> **Goal of the exercise**: The required output is the lines below from the line containing "Now you know" to the line containing "## Part 3. Tips to Beat Giovani in Pokemon Go", inclusive, retyped exactly. No other lines belong in it.

Source data:
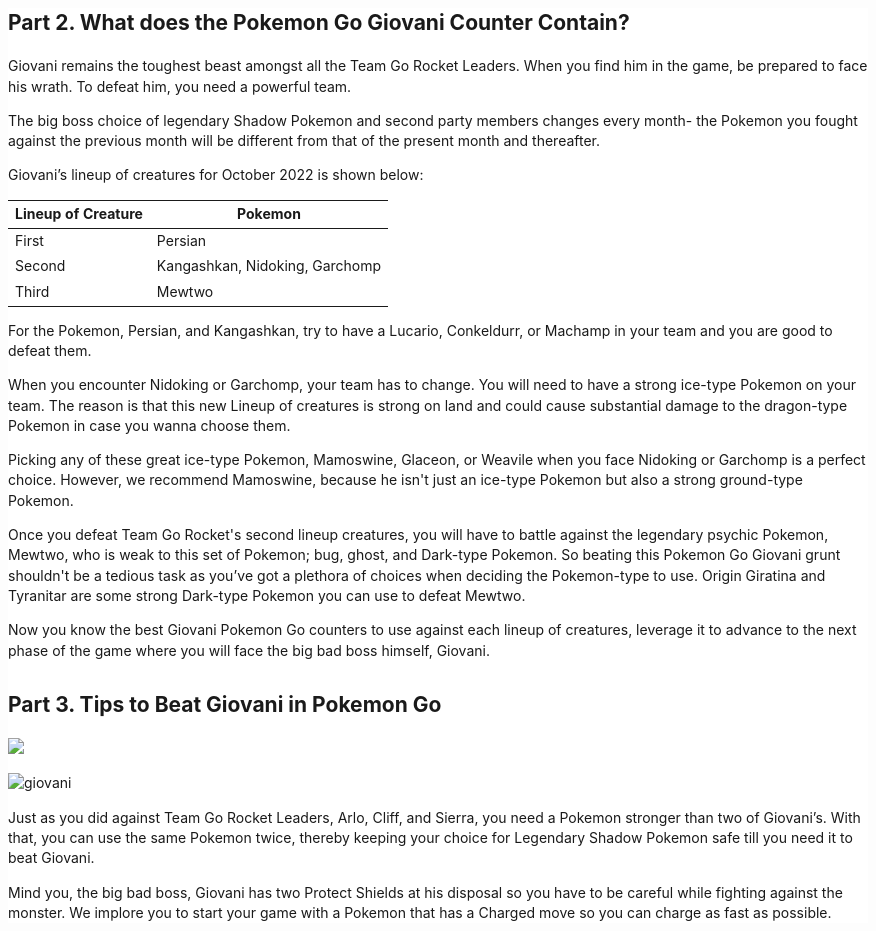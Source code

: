 ## Part 2. What does the Pokemon Go Giovani Counter Contain?

Giovani remains the toughest beast amongst all the Team Go Rocket Leaders. When you find him in the game, be prepared to face his wrath. To defeat him, you need a powerful team.

The big boss choice of legendary Shadow Pokemon and second party members changes every month- the Pokemon you fought against the previous month will be different from that of the present month and thereafter.

Giovani’s lineup of creatures for October 2022 is shown below:

| Lineup of Creature | Pokemon |
| --- | --- |
| First | Persian |
| Second | Kangashkan, Nidoking, Garchomp |
| Third | Mewtwo |

For the Pokemon, Persian, and Kangashkan, try to have a Lucario, Conkeldurr, or Machamp in your team and you are good to defeat them.

When you encounter Nidoking or Garchomp, your team has to change. You will need to have a strong ice-type Pokemon on your team. The reason is that this new Lineup of creatures is strong on land and could cause substantial damage to the dragon-type Pokemon in case you wanna choose them.

Picking any of these great ice-type Pokemon, Mamoswine, Glaceon, or Weavile when you face Nidoking or Garchomp is a perfect choice. However, we recommend Mamoswine, because he isn't just an ice-type Pokemon but also a strong ground-type Pokemon.

Once you defeat Team Go Rocket's second lineup creatures, you will have to battle against the legendary psychic Pokemon, Mewtwo, who is weak to this set of Pokemon; bug, ghost, and Dark-type Pokemon. So beating this Pokemon Go Giovani grunt shouldn't be a tedious task as you’ve got a plethora of choices when deciding the Pokemon-type to use. Origin Giratina and Tyranitar are some strong Dark-type Pokemon you can use to defeat Mewtwo.

Now you know the best Giovani Pokemon Go counters to use against each lineup of creatures, leverage it to advance to the next phase of the game where you will face the big bad boss himself, Giovani.

## Part 3. Tips to Beat Giovani in Pokemon Go


<a href="https://shop.manycam.com/order/checkout.php?PRODS=17728032&QTY=1&AFFILIATE=108875&CART=1"><img src="https://secure.avangate.com/images/merchant/8230bea7d54bcdf99cdfe85cb07313d5/mcaffbanner920x120.png" border="0"></a>

![giovani](https://images.wondershare.com/drfone/2020/giovani.jpg)

Just as you did against Team Go Rocket Leaders, Arlo, Cliff, and Sierra, you need a Pokemon stronger than two of Giovani’s. With that, you can use the same Pokemon twice, thereby keeping your choice for Legendary Shadow Pokemon safe till you need it to beat Giovani.

Mind you, the big bad boss, Giovani has two Protect Shields at his disposal so you have to be careful while fighting against the monster. We implore you to start your game with a Pokemon that has a Charged move so you can charge as fast as possible.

> **Task output**:
Now you know the best Giovani Pokemon Go counters to use against each lineup of creatures, leverage it to advance to the next phase of the game where you will face the big bad boss himself, Giovani.

## Part 3. Tips to Beat Giovani in Pokemon Go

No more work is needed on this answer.